Records contained in a dataset:
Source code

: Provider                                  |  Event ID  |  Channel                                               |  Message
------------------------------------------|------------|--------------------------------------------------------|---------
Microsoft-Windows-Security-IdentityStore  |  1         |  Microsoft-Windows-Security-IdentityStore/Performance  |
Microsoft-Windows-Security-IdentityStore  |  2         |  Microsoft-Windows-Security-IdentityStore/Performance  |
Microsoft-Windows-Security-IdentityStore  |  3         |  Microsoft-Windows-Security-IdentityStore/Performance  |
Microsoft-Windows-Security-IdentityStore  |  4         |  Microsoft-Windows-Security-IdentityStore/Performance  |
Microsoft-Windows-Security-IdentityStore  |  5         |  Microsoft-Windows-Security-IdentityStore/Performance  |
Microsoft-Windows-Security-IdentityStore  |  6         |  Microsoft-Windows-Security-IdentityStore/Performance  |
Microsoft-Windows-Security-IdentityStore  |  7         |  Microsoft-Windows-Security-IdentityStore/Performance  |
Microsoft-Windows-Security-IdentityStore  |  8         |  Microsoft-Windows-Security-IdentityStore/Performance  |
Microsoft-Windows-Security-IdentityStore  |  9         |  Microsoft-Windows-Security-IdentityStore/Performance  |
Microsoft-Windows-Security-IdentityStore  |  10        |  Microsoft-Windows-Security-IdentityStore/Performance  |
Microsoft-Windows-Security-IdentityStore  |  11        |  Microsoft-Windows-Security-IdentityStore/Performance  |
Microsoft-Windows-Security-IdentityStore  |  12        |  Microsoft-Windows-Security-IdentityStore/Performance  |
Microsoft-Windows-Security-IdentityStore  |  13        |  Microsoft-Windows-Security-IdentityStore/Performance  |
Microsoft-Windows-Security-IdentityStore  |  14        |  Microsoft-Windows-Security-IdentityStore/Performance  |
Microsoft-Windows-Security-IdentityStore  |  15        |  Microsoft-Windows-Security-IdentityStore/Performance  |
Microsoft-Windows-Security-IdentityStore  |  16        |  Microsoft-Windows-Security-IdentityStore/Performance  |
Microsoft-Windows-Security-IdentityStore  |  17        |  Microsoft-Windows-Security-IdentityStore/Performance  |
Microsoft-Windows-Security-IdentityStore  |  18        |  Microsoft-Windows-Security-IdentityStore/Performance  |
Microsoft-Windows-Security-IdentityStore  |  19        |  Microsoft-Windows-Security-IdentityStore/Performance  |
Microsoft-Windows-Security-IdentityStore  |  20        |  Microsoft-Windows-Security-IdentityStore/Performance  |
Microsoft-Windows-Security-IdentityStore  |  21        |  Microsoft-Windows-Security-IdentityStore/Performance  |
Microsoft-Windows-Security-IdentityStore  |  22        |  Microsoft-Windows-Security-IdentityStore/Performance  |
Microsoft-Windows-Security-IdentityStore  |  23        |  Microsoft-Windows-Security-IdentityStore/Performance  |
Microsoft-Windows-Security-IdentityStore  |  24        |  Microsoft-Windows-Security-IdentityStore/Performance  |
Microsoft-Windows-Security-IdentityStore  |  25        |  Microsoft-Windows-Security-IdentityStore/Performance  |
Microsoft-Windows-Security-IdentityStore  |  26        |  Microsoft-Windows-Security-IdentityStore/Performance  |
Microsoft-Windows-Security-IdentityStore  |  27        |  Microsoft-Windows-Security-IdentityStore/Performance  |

● **ACTIVITY**:
Could you please reproduce each record exactly, leaving nothing out?

● **RESULT OF THE EXERCISE**:
Source code

: Provider                                  |  Event ID  |  Channel                                               |  Message
------------------------------------------|------------|--------------------------------------------------------|---------
Microsoft-Windows-Security-IdentityStore  |  1         |  Microsoft-Windows-Security-IdentityStore/Performance  |
Microsoft-Windows-Security-IdentityStore  |  2         |  Microsoft-Windows-Security-IdentityStore/Performance  |
Microsoft-Windows-Security-IdentityStore  |  3         |  Microsoft-Windows-Security-IdentityStore/Performance  |
Microsoft-Windows-Security-IdentityStore  |  4         |  Microsoft-Windows-Security-IdentityStore/Performance  |
Microsoft-Windows-Security-IdentityStore  |  5         |  Microsoft-Windows-Security-IdentityStore/Performance  |
Microsoft-Windows-Security-IdentityStore  |  6         |  Microsoft-Windows-Security-IdentityStore/Performance  |
Microsoft-Windows-Security-IdentityStore  |  7         |  Microsoft-Windows-Security-IdentityStore/Performance  |
Microsoft-Windows-Security-IdentityStore  |  8         |  Microsoft-Windows-Security-IdentityStore/Performance  |
Microsoft-Windows-Security-IdentityStore  |  9         |  Microsoft-Windows-Security-IdentityStore/Performance  |
Microsoft-Windows-Security-IdentityStore  |  10        |  Microsoft-Windows-Security-IdentityStore/Performance  |
Microsoft-Windows-Security-IdentityStore  |  11        |  Microsoft-Windows-Security-IdentityStore/Performance  |
Microsoft-Windows-Security-IdentityStore  |  12        |  Microsoft-Windows-Security-IdentityStore/Performance  |
Microsoft-Windows-Security-IdentityStore  |  13        |  Microsoft-Windows-Security-IdentityStore/Performance  |
Microsoft-Windows-Security-IdentityStore  |  14        |  Microsoft-Windows-Security-IdentityStore/Performance  |
Microsoft-Windows-Security-IdentityStore  |  15        |  Microsoft-Windows-Security-IdentityStore/Performance  |
Microsoft-Windows-Security-IdentityStore  |  16        |  Microsoft-Windows-Security-IdentityStore/Performance  |
Microsoft-Windows-Security-IdentityStore  |  17        |  Microsoft-Windows-Security-IdentityStore/Performance  |
Microsoft-Windows-Security-IdentityStore  |  18        |  Microsoft-Windows-Security-IdentityStore/Performance  |
Microsoft-Windows-Security-IdentityStore  |  19        |  Microsoft-Windows-Security-IdentityStore/Performance  |
Microsoft-Windows-Security-IdentityStore  |  20        |  Microsoft-Windows-Security-IdentityStore/Performance  |
Microsoft-Windows-Security-IdentityStore  |  21        |  Microsoft-Windows-Security-IdentityStore/Performance  |
Microsoft-Windows-Security-IdentityStore  |  22        |  Microsoft-Windows-Security-IdentityStore/Performance  |
Microsoft-Windows-Security-IdentityStore  |  23        |  Microsoft-Windows-Security-IdentityStore/Performance  |
Microsoft-Windows-Security-IdentityStore  |  24        |  Microsoft-Windows-Security-IdentityStore/Performance  |
Microsoft-Windows-Security-IdentityStore  |  25        |  Microsoft-Windows-Security-IdentityStore/Performance  |
Microsoft-Windows-Security-IdentityStore  |  26        |  Microsoft-Windows-Security-IdentityStore/Performance  |
Microsoft-Windows-Security-IdentityStore  |  27        |  Microsoft-Windows-Security-IdentityStore/Performance  |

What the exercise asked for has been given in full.